_WHAT YOU SHOULD DO_:
Give the number of lines in this listing that hold "aufstellen". No other words belong in the reply.
>>>>
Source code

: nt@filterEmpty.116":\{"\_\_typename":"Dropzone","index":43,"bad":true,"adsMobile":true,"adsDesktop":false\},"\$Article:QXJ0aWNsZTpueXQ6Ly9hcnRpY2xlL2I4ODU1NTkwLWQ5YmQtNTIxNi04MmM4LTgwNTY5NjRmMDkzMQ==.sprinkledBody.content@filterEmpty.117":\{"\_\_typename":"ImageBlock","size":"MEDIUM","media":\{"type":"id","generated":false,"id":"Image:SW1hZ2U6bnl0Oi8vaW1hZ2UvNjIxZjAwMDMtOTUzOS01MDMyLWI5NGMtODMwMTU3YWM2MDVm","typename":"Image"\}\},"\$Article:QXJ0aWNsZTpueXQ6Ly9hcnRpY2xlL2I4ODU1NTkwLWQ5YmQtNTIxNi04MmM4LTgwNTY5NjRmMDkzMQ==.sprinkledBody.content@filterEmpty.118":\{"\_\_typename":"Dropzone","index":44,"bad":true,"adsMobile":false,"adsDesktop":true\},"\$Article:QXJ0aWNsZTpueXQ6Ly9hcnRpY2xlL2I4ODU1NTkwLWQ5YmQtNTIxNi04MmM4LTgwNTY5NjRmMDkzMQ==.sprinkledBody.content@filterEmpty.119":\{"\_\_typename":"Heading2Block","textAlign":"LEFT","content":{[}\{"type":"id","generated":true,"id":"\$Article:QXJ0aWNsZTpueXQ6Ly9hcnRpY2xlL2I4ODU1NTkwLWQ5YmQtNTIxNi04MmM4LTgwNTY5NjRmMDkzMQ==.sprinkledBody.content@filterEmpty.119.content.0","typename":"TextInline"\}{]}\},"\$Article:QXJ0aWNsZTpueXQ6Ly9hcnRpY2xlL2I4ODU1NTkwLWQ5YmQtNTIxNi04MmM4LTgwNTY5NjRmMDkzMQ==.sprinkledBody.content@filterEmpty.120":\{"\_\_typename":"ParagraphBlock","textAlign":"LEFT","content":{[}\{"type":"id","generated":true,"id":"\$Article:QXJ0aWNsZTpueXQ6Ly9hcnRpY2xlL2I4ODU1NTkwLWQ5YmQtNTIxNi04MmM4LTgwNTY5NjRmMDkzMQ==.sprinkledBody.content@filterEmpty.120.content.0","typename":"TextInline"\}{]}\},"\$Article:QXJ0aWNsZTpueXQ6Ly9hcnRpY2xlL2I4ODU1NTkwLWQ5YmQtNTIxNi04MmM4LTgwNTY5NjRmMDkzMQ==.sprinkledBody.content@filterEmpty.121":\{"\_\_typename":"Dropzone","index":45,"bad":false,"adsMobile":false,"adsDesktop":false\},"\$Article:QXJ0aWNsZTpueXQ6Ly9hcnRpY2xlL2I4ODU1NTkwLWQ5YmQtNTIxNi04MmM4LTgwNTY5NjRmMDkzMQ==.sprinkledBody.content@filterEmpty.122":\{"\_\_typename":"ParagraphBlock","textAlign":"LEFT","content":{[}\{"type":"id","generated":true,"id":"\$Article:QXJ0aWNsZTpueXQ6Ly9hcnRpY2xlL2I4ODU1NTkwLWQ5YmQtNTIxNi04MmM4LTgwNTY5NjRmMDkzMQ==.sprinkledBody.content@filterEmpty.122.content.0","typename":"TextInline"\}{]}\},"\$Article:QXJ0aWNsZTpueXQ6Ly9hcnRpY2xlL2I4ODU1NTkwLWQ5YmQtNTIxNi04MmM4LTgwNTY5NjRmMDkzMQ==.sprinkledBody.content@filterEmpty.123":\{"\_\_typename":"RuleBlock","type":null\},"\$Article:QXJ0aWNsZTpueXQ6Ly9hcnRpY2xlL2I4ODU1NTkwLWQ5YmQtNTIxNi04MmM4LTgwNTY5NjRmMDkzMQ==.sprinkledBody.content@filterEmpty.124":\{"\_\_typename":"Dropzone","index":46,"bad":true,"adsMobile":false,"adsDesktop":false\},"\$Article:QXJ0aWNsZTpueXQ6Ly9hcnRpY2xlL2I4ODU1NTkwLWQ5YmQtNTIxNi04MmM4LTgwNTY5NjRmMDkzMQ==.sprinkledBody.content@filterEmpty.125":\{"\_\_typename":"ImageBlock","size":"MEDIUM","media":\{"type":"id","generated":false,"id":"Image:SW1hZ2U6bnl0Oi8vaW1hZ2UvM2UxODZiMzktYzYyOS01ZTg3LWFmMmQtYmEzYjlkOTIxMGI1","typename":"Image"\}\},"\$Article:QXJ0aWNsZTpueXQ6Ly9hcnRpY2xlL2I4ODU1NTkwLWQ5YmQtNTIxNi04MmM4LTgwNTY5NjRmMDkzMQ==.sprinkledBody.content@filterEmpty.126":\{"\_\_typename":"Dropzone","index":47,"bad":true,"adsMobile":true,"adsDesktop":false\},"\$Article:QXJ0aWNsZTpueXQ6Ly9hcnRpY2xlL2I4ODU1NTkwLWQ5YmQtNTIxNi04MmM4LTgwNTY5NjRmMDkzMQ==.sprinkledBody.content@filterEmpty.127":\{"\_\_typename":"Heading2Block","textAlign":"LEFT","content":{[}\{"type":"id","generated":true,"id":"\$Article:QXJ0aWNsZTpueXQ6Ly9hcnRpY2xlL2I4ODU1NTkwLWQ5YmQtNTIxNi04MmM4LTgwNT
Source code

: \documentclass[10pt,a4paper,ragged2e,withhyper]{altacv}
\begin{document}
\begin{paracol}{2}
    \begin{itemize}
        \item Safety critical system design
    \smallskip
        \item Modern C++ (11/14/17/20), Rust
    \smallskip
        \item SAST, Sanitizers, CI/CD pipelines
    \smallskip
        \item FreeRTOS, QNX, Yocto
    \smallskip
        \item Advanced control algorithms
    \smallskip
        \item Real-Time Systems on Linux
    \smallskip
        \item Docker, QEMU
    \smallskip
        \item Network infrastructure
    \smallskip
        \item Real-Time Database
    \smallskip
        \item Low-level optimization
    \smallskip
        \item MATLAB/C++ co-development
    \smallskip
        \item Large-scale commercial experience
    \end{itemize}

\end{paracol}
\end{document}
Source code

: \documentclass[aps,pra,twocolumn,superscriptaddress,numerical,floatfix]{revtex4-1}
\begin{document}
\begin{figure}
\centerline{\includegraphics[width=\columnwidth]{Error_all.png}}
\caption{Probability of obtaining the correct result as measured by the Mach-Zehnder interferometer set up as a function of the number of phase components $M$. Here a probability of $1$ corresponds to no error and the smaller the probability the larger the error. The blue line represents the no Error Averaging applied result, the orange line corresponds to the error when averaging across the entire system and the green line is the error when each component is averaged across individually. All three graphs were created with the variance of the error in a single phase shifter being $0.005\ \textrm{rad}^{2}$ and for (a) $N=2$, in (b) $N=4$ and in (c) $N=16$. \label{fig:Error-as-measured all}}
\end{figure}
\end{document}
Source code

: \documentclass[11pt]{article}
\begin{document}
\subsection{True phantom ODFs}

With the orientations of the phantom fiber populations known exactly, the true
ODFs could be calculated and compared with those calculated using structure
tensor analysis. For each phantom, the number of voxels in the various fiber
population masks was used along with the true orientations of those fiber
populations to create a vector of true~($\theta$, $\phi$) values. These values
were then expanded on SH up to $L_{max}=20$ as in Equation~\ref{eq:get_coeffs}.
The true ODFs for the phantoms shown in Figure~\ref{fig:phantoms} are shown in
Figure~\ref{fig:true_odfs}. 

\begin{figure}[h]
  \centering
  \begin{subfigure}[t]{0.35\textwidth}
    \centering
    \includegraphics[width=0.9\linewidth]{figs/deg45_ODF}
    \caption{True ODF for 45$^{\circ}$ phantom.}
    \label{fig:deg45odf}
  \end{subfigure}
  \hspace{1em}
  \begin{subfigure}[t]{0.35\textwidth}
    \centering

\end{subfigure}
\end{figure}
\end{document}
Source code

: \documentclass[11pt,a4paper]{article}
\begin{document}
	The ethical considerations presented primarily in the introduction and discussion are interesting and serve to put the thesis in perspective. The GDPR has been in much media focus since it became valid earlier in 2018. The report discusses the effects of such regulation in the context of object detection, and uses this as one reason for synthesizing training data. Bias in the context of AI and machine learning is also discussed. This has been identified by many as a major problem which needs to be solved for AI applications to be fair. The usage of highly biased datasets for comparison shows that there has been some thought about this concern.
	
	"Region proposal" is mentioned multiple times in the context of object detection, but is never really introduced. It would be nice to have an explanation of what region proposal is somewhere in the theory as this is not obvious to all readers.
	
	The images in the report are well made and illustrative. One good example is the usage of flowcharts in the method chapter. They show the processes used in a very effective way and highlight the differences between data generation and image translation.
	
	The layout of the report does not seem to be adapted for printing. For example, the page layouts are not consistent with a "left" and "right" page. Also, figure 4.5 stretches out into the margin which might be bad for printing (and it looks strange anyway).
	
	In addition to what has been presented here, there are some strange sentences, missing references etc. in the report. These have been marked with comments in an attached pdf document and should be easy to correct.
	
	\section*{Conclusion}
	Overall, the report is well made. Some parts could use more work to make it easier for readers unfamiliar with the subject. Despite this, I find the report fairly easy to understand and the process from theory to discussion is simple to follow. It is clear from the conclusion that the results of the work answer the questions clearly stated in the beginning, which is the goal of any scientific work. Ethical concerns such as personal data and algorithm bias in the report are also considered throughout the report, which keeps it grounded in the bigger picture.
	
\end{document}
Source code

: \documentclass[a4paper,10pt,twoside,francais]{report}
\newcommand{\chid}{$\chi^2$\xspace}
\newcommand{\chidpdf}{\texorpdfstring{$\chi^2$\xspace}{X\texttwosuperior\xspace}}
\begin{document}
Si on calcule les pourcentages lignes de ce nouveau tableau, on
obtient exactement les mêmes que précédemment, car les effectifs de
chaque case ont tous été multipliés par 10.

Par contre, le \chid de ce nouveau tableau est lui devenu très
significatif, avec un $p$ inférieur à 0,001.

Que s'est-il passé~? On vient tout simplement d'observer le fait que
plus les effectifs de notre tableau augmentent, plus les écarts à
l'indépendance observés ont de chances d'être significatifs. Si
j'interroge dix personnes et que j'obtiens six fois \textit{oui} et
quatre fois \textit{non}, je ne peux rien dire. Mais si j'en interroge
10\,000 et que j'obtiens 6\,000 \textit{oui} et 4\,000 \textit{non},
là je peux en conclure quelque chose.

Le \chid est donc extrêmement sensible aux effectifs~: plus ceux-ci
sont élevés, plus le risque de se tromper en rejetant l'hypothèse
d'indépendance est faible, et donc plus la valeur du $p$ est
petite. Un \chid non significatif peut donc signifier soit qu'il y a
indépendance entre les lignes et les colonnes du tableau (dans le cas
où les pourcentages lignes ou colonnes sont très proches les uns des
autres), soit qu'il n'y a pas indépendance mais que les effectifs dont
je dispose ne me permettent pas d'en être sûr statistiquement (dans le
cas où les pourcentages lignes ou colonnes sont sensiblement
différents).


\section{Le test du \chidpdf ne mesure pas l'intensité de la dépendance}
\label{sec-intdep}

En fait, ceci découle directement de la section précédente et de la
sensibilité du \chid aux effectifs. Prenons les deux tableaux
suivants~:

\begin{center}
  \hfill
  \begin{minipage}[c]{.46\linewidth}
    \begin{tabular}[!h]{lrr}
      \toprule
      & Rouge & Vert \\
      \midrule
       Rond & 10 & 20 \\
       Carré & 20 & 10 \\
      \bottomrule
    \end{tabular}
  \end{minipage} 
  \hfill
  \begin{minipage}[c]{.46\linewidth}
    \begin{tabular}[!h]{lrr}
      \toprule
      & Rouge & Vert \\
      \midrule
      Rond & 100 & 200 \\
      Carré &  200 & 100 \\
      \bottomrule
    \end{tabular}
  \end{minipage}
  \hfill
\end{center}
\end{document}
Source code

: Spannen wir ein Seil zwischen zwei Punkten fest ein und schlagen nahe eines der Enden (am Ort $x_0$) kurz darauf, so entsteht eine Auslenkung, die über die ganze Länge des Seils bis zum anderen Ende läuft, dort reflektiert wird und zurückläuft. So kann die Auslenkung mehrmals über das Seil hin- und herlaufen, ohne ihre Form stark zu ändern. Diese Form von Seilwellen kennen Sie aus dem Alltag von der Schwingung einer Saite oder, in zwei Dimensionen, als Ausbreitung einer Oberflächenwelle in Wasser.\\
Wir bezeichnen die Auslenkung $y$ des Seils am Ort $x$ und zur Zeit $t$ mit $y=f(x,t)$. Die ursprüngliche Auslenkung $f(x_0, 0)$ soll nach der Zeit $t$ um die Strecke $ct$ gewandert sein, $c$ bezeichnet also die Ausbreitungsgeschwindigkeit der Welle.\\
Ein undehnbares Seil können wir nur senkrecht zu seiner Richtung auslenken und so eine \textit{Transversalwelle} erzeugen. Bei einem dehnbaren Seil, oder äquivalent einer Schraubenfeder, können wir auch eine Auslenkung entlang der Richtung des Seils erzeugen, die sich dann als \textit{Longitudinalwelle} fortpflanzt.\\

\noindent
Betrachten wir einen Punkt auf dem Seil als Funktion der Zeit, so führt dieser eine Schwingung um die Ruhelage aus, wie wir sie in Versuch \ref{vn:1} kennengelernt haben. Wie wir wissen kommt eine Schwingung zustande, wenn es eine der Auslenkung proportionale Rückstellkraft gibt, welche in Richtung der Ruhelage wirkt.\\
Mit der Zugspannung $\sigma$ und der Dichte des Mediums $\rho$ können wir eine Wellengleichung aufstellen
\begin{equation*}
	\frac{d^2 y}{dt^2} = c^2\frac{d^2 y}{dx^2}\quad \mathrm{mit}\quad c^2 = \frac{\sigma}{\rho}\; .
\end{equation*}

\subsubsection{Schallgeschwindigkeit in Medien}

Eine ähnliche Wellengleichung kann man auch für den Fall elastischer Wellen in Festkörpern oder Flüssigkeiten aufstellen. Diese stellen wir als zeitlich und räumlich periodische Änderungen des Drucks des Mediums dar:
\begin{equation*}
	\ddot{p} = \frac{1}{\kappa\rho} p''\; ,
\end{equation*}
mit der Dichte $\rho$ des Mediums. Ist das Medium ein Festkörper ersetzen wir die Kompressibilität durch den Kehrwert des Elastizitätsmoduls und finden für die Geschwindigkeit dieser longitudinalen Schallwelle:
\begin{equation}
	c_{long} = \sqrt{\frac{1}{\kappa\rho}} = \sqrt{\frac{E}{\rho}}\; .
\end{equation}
<<<<
_ANSWER TO THIS TASK_:
2